An Irish firm whose analytics software is normally used to keep an eye on criminals has put its tech to another use – watching meerkats – as it joins with Google and London Zoo on a ‘Whitespace for Wildlife’ project.
The Zoological Society of London is working with Google to stream live footage from popular animal enclosures to YouTube using TV whitespace.
TV whitespaces are unused channels in the broadcast spectrum that can be used to provide wireless connectivity over a wide area.
Google is funding the ‘Whitespace for Wildlife’ project and providing support via its spectrum database.
One of the challenges is dealing with the huge amounts of video created, and quickly detecting animal activity.
Kinesense makes video analytics software that can search long videos for important or unusual events. Over the past five years, Kinesense technology has been used by police across Europe and America to investigate the most serious crimes, such as kidnappings, terrorism and homicides.

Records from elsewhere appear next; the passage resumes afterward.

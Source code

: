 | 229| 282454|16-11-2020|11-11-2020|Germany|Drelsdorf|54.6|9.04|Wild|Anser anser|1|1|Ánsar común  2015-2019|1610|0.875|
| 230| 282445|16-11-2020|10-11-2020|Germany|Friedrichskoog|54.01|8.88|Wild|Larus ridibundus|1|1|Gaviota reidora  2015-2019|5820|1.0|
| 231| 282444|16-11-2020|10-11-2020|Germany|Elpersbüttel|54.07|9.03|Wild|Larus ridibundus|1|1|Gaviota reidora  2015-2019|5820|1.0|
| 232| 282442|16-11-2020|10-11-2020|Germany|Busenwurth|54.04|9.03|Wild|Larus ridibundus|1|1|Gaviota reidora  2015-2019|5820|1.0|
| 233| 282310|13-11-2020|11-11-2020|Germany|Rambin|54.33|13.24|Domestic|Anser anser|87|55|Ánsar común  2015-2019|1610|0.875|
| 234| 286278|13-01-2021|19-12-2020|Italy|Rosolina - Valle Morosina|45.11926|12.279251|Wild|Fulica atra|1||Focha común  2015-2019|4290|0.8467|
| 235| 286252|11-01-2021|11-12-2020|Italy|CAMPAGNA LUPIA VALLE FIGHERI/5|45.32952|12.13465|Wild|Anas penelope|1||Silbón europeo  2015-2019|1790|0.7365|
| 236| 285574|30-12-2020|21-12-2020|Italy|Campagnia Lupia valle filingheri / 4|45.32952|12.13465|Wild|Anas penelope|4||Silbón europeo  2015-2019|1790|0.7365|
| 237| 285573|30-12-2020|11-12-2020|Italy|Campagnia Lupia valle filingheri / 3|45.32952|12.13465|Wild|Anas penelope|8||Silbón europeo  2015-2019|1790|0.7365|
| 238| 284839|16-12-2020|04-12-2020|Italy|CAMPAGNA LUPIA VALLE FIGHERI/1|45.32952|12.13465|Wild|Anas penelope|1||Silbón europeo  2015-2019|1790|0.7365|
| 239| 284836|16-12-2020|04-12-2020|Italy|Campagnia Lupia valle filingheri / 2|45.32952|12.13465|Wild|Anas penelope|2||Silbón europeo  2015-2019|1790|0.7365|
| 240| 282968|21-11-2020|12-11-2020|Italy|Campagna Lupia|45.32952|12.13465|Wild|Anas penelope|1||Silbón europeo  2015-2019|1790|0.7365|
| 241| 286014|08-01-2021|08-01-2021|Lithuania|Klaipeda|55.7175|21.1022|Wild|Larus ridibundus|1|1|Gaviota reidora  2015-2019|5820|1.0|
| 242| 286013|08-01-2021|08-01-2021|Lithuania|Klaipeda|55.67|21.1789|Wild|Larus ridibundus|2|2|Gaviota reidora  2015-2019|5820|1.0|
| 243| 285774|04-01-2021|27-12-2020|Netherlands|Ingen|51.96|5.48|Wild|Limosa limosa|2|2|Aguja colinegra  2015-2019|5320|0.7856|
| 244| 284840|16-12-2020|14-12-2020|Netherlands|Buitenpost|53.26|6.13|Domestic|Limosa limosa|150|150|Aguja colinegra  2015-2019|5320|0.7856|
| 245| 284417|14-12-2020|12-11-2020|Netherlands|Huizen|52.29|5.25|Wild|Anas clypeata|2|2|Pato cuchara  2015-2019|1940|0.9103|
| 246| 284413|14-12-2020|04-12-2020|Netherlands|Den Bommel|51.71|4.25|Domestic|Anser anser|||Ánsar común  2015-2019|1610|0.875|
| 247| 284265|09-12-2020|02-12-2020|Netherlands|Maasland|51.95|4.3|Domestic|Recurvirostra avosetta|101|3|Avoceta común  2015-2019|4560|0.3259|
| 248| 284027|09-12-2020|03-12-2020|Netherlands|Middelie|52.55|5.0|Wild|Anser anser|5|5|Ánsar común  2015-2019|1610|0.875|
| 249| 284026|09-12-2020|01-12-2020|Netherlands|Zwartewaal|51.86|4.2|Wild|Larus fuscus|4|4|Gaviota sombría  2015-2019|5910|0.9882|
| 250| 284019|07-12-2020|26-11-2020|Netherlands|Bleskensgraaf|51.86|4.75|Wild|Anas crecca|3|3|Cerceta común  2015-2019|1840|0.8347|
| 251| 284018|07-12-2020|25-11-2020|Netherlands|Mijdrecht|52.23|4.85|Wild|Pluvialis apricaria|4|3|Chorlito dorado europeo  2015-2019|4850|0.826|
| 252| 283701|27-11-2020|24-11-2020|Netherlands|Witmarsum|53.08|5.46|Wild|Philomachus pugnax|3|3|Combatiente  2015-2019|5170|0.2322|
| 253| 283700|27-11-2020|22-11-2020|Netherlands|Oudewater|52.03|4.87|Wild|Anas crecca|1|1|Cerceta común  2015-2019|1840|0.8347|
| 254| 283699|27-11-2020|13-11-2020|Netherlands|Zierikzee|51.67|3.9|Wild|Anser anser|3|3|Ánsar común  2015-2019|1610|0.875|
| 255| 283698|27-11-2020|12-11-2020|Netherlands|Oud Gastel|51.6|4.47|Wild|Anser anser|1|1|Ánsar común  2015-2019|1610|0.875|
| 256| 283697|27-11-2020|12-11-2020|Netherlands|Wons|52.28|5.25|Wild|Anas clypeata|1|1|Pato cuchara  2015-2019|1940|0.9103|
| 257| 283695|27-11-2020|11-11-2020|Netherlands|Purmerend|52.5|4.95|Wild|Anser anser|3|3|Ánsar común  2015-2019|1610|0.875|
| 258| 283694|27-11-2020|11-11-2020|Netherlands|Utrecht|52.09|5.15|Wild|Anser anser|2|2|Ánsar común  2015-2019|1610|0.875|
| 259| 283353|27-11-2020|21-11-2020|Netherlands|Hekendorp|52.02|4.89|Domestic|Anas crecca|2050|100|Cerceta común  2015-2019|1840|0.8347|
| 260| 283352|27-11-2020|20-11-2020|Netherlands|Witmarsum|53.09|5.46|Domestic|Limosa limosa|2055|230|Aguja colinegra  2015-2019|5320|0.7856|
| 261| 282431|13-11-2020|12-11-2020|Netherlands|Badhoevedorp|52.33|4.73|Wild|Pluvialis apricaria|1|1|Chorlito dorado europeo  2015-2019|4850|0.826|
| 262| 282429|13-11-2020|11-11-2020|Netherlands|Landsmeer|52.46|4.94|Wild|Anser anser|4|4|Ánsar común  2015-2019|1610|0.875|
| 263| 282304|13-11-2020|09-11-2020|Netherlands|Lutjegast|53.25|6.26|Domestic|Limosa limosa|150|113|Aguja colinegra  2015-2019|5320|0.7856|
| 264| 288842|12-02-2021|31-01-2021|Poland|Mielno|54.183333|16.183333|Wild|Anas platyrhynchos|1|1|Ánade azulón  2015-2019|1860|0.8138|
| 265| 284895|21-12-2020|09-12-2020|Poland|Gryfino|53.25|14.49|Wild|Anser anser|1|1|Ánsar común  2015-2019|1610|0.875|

As part of the project with Google and the Zoological Society, which involves studying meerkats and other animals, the video is streamed back and processed with the Kinesense video indexing algorithm where any movement is identified.
“The whitespace part is about using the gaps in allocated spectrum to transmit video cheaply over relatively long distances,” Dr Mark Sugrue, CTO of Kinesense, explained.
“The idea is you can place cameras in remote locations and stream the video back over whitespace to a monitoring station. The problem then is what do you do with all this video?
“How do you use the bulky video data to actually find and catch poachers? Kinesense technology would solve this issue for conservation in the same way we solved the problem of CCTV for police – using our software to make the video content searchable,” Sugrue said.